Work to complete:
Below are records with pictures; copy word for word only the lines between the line with "can't achieve without" and the line with "- Перебор обьектов: for...in", inclusive, and drop the pictures.

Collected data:
+-------+

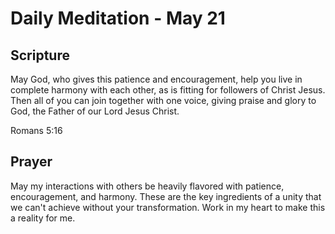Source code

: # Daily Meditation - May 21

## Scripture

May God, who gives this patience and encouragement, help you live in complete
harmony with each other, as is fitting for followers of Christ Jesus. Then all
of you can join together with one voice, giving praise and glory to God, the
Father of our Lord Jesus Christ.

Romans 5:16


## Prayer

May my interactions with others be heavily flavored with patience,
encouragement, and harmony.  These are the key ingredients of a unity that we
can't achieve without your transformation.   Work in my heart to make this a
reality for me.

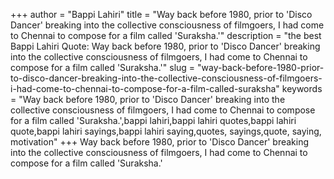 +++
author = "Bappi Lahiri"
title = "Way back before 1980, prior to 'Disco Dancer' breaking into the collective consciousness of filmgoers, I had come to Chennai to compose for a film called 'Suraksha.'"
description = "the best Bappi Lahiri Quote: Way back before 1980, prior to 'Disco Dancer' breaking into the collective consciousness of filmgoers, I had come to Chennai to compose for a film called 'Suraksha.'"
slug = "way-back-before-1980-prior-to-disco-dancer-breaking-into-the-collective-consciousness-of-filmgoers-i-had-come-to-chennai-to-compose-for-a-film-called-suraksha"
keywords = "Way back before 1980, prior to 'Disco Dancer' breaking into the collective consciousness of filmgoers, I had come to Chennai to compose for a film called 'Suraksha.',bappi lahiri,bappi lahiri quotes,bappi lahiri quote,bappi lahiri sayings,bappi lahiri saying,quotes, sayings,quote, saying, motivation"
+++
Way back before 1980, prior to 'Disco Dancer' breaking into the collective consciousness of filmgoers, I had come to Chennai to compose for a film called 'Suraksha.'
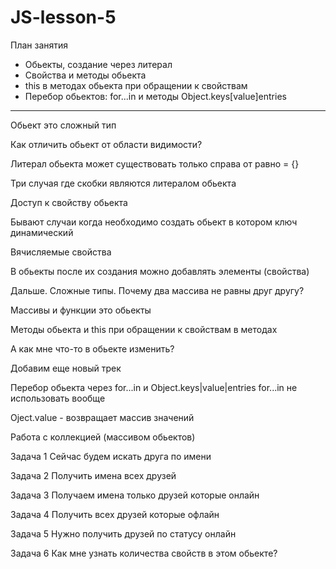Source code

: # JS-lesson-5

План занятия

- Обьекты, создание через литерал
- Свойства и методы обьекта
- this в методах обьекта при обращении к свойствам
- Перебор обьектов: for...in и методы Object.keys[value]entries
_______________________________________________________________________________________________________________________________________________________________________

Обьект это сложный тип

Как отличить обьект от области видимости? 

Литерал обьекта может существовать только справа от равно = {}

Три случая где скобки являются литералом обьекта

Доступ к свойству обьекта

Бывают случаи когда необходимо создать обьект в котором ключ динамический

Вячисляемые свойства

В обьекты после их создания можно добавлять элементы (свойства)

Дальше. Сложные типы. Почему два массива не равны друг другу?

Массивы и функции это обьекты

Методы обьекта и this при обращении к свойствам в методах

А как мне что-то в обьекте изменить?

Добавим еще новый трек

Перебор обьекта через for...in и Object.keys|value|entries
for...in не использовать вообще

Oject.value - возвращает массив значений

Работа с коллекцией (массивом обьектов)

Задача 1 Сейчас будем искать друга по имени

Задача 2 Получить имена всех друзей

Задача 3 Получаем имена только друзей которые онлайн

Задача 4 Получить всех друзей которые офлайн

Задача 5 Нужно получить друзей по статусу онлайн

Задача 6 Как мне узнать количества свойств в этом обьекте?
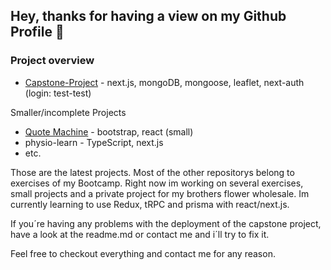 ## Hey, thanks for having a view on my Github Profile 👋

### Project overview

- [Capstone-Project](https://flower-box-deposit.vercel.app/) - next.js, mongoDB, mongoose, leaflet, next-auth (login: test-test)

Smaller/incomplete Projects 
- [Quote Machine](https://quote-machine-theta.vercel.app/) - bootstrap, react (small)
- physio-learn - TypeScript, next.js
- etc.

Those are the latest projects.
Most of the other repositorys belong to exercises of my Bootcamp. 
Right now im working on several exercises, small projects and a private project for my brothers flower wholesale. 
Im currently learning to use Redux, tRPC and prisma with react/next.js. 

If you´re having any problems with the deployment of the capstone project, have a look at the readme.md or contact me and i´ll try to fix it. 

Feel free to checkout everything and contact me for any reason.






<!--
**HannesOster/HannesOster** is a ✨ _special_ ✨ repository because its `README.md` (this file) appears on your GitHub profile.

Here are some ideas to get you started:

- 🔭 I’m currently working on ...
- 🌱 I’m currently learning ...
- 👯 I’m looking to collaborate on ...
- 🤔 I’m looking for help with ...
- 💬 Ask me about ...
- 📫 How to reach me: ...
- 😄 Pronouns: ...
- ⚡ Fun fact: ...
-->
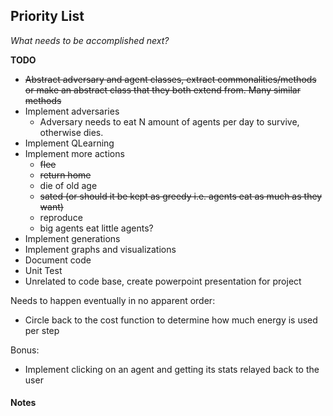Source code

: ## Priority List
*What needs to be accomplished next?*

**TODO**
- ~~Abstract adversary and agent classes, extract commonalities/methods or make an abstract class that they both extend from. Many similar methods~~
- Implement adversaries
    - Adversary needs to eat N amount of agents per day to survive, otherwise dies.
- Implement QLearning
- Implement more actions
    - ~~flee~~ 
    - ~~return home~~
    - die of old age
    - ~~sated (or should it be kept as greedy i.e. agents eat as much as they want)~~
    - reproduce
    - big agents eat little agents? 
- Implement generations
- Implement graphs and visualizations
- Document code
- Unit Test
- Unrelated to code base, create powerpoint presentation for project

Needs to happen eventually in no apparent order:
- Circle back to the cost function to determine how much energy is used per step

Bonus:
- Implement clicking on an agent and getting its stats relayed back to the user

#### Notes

+-------+

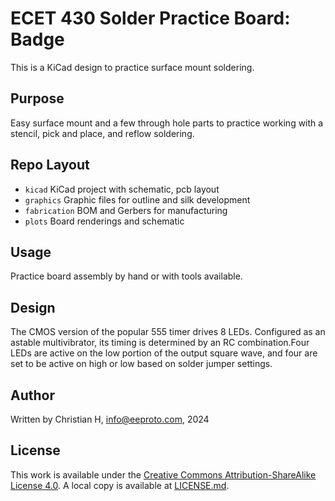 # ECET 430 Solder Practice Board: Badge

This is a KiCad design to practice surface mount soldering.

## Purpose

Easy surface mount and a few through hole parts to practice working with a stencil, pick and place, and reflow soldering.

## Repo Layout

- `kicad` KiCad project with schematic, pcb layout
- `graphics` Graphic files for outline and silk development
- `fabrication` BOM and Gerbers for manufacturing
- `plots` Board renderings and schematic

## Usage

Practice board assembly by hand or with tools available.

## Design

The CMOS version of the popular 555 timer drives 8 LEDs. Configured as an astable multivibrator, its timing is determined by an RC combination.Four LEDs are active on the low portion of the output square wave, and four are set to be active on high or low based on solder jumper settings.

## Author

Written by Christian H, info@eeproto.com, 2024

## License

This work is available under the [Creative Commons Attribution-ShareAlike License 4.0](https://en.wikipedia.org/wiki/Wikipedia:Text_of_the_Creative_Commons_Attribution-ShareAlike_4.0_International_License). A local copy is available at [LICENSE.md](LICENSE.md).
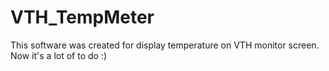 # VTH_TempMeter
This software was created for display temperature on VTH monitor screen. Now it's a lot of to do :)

+-------+

Task output:
can't achieve without your transformation.   Work in my heart to make this a
reality for me.

 +++
author = "Bappi Lahiri"
title = "Way back before 1980, prior to 'Disco Dancer' breaking into the collective consciousness of filmgoers, I had come to Chennai to compose for a film called 'Suraksha.'"
description = "the best Bappi Lahiri Quote: Way back before 1980, prior to 'Disco Dancer' breaking into the collective consciousness of filmgoers, I had come to Chennai to compose for a film called 'Suraksha.'"
slug = "way-back-before-1980-prior-to-disco-dancer-breaking-into-the-collective-consciousness-of-filmgoers-i-had-come-to-chennai-to-compose-for-a-film-called-suraksha"
keywords = "Way back before 1980, prior to 'Disco Dancer' breaking into the collective consciousness of filmgoers, I had come to Chennai to compose for a film called 'Suraksha.',bappi lahiri,bappi lahiri quotes,bappi lahiri quote,bappi lahiri sayings,bappi lahiri saying,quotes, sayings,quote, saying, motivation"
+++
Way back before 1980, prior to 'Disco Dancer' breaking into the collective consciousness of filmgoers, I had come to Chennai to compose for a film called 'Suraksha.'
Source code

: # JS-lesson-5

План занятия

- Обьекты, создание через литерал
- Свойства и методы обьекта
- this в методах обьекта при обращении к свойствам
- Перебор обьектов: for...in и методы Object.keys[value]entries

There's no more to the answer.